Appetizer: Pushing aside any moral reservations I may have about the “preparation”, I ordered the foie gras. It came with a variety of very tiny items such as blueberry jam, fresh blueberries, shaved dehydrated buttermilk and buttermilk dots, along with small brioche toasts. It was ridiculously good, soft and mouth-watering. I was surprised at the large portion size. The best foie gras I’ve ever had to date.
Entrée: Kyle ordered the steak, and felt it was good but not the greatest. Upon the server’s recommendation I had the Georgia Mountain Trout with bacon and chanterelles. I’ve noticed that many good restaurants in Atlanta pair trout with bacon lately. It’s a good combination, but becoming too common. The fish was very fresh, but there weren’t enough mushrooms and the bacon was a tad undercooked.
Now for the cheese and contrast. Each special cheese on the menu was paired with a contrasting food meant to bring out the best in each item. I selected the Pierre Robert with poached blueberries. The Pierre Robert is an excellent, very creamy Brie-type cheese with a strong flavor, almost like a blue cheese. It was beautifully paired with the sweet and colorful poached blueberries. Kyle opted for the buffalo mozzarella with basil and tomatoes (effectively a Caprese’ salad). He enjoyed this, and felt the tomatoes were especially fresh.
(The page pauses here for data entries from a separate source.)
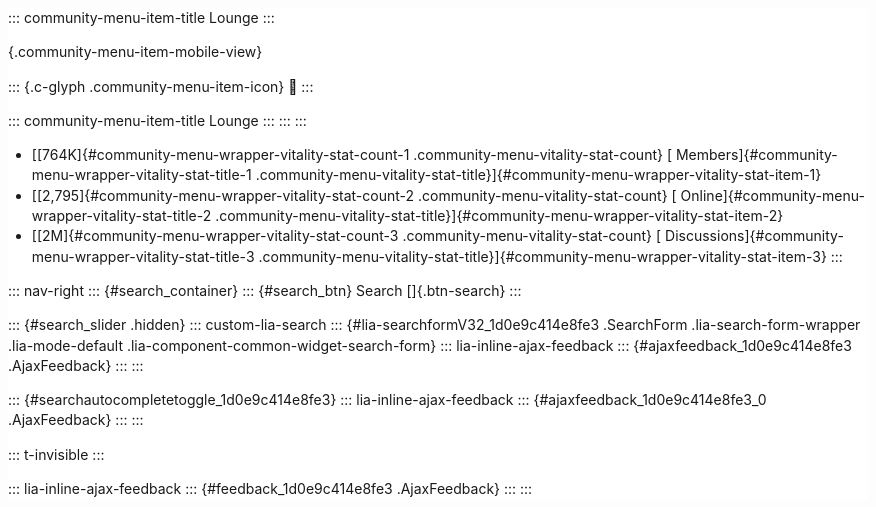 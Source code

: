 ::: community-menu-item-title
Lounge
:::

[](/t5/Community-Info-Center/ct-p/Community-Info-Center){.community-menu-item-mobile-view}

::: {.c-glyph .community-menu-item-icon}

:::

::: community-menu-item-title
Lounge
:::
:::
:::

-   [[764K]{#community-menu-wrapper-vitality-stat-count-1
    .community-menu-vitality-stat-count} [
    Members]{#community-menu-wrapper-vitality-stat-title-1
    .community-menu-vitality-stat-title}]{#community-menu-wrapper-vitality-stat-item-1}
-   [[2,795]{#community-menu-wrapper-vitality-stat-count-2
    .community-menu-vitality-stat-count} [
    Online]{#community-menu-wrapper-vitality-stat-title-2
    .community-menu-vitality-stat-title}]{#community-menu-wrapper-vitality-stat-item-2}
-   [[2M]{#community-menu-wrapper-vitality-stat-count-3
    .community-menu-vitality-stat-count} [
    Discussions]{#community-menu-wrapper-vitality-stat-title-3
    .community-menu-vitality-stat-title}]{#community-menu-wrapper-vitality-stat-item-3}
:::

::: nav-right
::: {#search_container}
::: {#search_btn}
Search []{.btn-search}
:::

::: {#search_slider .hidden}
::: custom-lia-search
::: {#lia-searchformV32_1d0e9c414e8fe3 .SearchForm .lia-search-form-wrapper .lia-mode-default .lia-component-common-widget-search-form}
::: lia-inline-ajax-feedback
::: {#ajaxfeedback_1d0e9c414e8fe3 .AjaxFeedback}
:::
:::

::: {#searchautocompletetoggle_1d0e9c414e8fe3}
::: lia-inline-ajax-feedback
::: {#ajaxfeedback_1d0e9c414e8fe3_0 .AjaxFeedback}
:::
:::

::: t-invisible
:::

::: lia-inline-ajax-feedback
::: {#feedback_1d0e9c414e8fe3 .AjaxFeedback}
:::
:::
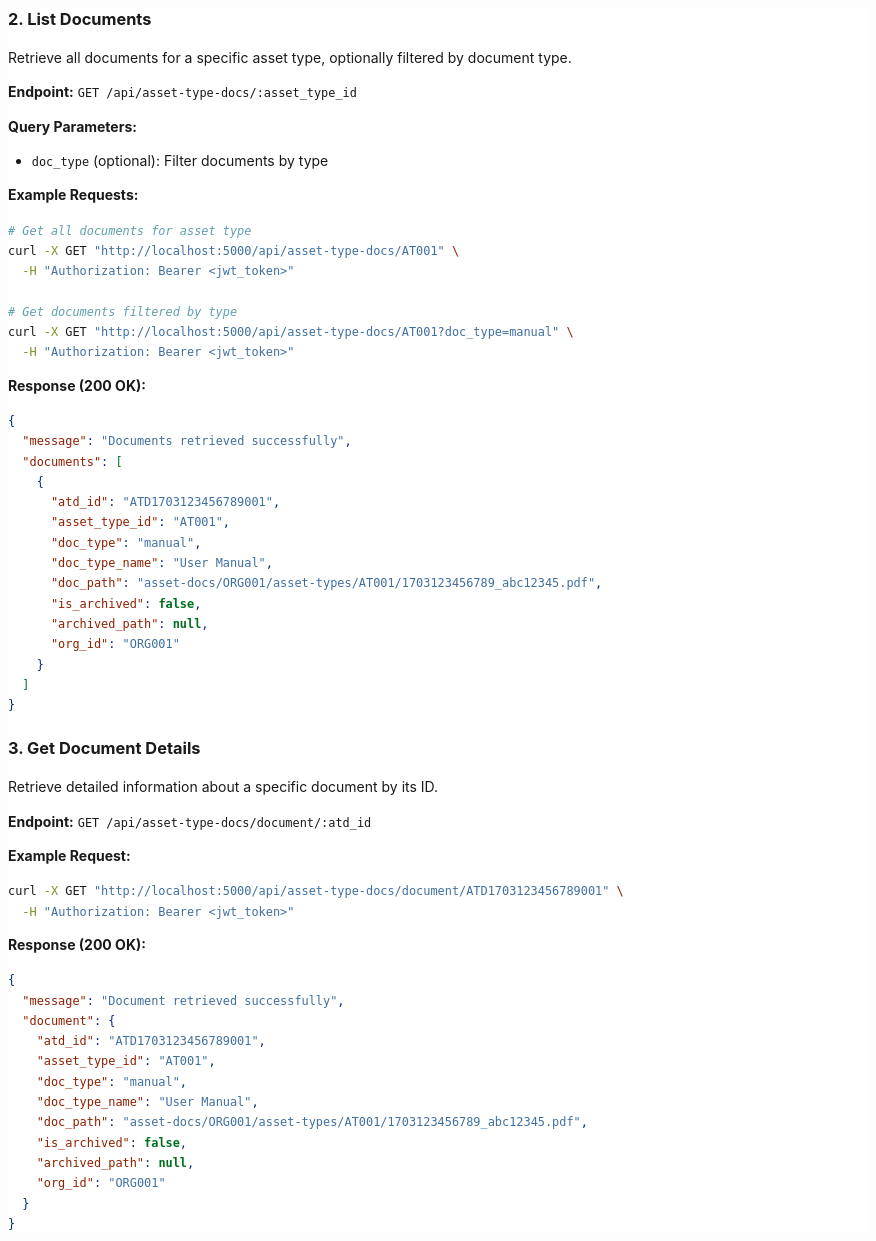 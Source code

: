 ### 2. List Documents
Retrieve all documents for a specific asset type, optionally filtered by document type.

**Endpoint:** `GET /api/asset-type-docs/:asset_type_id`

**Query Parameters:**
- `doc_type` (optional): Filter documents by type

**Example Requests:**
```bash
# Get all documents for asset type
curl -X GET "http://localhost:5000/api/asset-type-docs/AT001" \
  -H "Authorization: Bearer <jwt_token>"

# Get documents filtered by type
curl -X GET "http://localhost:5000/api/asset-type-docs/AT001?doc_type=manual" \
  -H "Authorization: Bearer <jwt_token>"
```

**Response (200 OK):**
```json
{
  "message": "Documents retrieved successfully",
  "documents": [
    {
      "atd_id": "ATD1703123456789001",
      "asset_type_id": "AT001",
      "doc_type": "manual",
      "doc_type_name": "User Manual",
      "doc_path": "asset-docs/ORG001/asset-types/AT001/1703123456789_abc12345.pdf",
      "is_archived": false,
      "archived_path": null,
      "org_id": "ORG001"
    }
  ]
}
```

### 3. Get Document Details
Retrieve detailed information about a specific document by its ID.

**Endpoint:** `GET /api/asset-type-docs/document/:atd_id`

**Example Request:**
```bash
curl -X GET "http://localhost:5000/api/asset-type-docs/document/ATD1703123456789001" \
  -H "Authorization: Bearer <jwt_token>"
```

**Response (200 OK):**
```json
{
  "message": "Document retrieved successfully",
  "document": {
    "atd_id": "ATD1703123456789001",
    "asset_type_id": "AT001",
    "doc_type": "manual",
    "doc_type_name": "User Manual",
    "doc_path": "asset-docs/ORG001/asset-types/AT001/1703123456789_abc12345.pdf",
    "is_archived": false,
    "archived_path": null,
    "org_id": "ORG001"
  }
}
```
Dessert: Kyle was disappointed with his chocolate cherry soufflé, commenting to me that the cherries were bitter and the souffle’ itself too light, almost inconsequential. My blueberry tart, however, was perfect. The brown-butter crust was beautiful and super buttery, and the blueberries were luscious. It was the perfect size and texture.
When the chefs at Bacchanalia decide want to use a particular seasonal ingredient, you’ll find that ingredient in lots of the featured dishes. For example, my appetizer, cheese and contrast and dessert courses all contained blueberries. Kyle read another review of the restaurant from a diner who said he had strawberries in each of his courses. While I’m all for eating/cooking seasonally, this is a little disappointing. $75 (pre-tax and pre-tip) is a lot of money to lay down for a single dinner. When I pay this much, I expect a little more variety.
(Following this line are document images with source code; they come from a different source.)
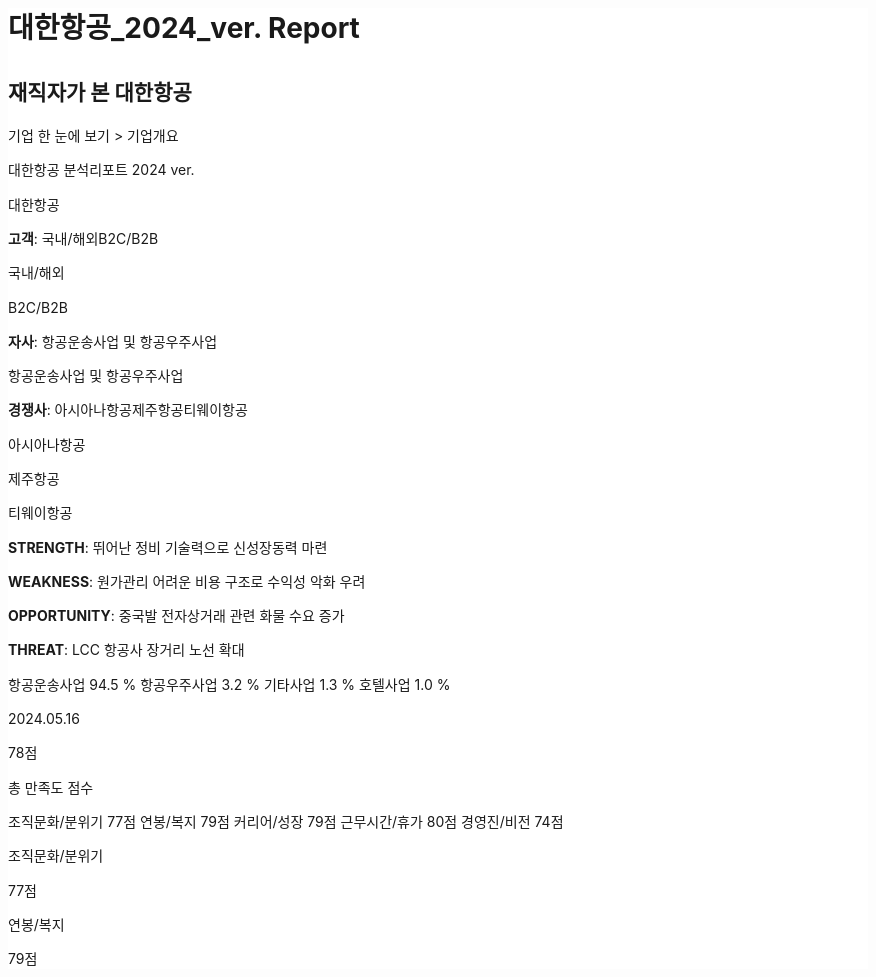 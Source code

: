 # 대한항공_2024_ver. Report

## 재직자가 본 대한항공

기업 한 눈에 보기 > 기업개요

대한항공 분석리포트 2024 ver.

대한항공

**고객**: 국내/해외B2C/B2B

국내/해외

B2C/B2B

**자사**: 항공운송사업 및 항공우주사업

항공운송사업 및 항공우주사업

**경쟁사**: 아시아나항공제주항공티웨이항공

아시아나항공

제주항공

티웨이항공

**STRENGTH**: 뛰어난 정비 기술력으로 신성장동력 마련

**WEAKNESS**: 원가관리 어려운 비용 구조로 수익성 악화 우려

**OPPORTUNITY**: 중국발 전자상거래 관련 화물 수요 증가

**THREAT**: LCC 항공사 장거리 노선 확대

항공운송사업 94.5 %
항공우주사업 3.2 %
기타사업 1.3 %
호텔사업 1.0 %

2024.05.16

78점

총 만족도 점수

조직문화/분위기 77점
연봉/복지 79점
커리어/성장 79점
근무시간/휴가 80점
경영진/비전 74점

조직문화/분위기

77점

연봉/복지

79점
Be forewarned that you can’t just decide that you want to dine at Bacchanalia on a Tuesday and expect to get reservations for the following Friday night. Kyle and I had to make reservations over a month in advance to avoid eating at 9pm. Once you arrive there, you can expect to be seated a foot away from the next table. This will not be a romantic dinner – Bacchanalia is very loud when full (and I assume its nearly always full), and you’ll have to raise your voice quite a bit to hear your date speaking. Our service was very good without being intrusive.
So how does Bacchanalia measure up to other Atlanta establishments in its price range? According to Kyle, it falls short. We dined at Woodfire Grill in January (see blog history for review) and he felt the food, atmosphere and the service were far superior.
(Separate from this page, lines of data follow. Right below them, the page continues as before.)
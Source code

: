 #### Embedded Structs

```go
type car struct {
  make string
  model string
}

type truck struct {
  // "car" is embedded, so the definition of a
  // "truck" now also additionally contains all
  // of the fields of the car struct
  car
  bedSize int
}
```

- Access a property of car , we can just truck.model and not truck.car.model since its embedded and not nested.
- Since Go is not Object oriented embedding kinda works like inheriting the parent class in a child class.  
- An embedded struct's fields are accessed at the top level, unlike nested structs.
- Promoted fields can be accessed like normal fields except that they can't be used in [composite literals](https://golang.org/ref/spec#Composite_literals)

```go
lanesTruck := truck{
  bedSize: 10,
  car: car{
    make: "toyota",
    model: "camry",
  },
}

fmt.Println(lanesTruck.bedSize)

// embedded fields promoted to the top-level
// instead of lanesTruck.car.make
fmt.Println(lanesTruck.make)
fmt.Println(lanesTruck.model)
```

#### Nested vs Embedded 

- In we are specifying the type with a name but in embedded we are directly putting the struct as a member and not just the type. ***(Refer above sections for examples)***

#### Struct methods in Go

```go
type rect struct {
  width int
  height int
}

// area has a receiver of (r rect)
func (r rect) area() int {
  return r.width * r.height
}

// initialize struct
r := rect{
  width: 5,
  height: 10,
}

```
I had to consider this for awhile. My experience at Bacchanalia a decade ago was so fantastic that it was hard for me to give another place top billing, but eventually I had to admit that I preferred both Woodfire Grill and Restaurant Eugene over Bacchanalia. At Eugene, you will receive 5 courses (compared to B’s 4) for $10 less. Woodfire makes the same effort to include organic, locally-grown, seasonal foods without overwhelming you with any one ingredient. At Woodfire our waitstaff made more of an effort to describe the dishes and all their special ingredients. Like at Eugene, Woodfire charges $65 for the 5 course tasting menu. Bacchanalia trumps both their competitors in price without providing a better dining experience.
Verdict: Very, very good, but not the best. Somewhat overpriced.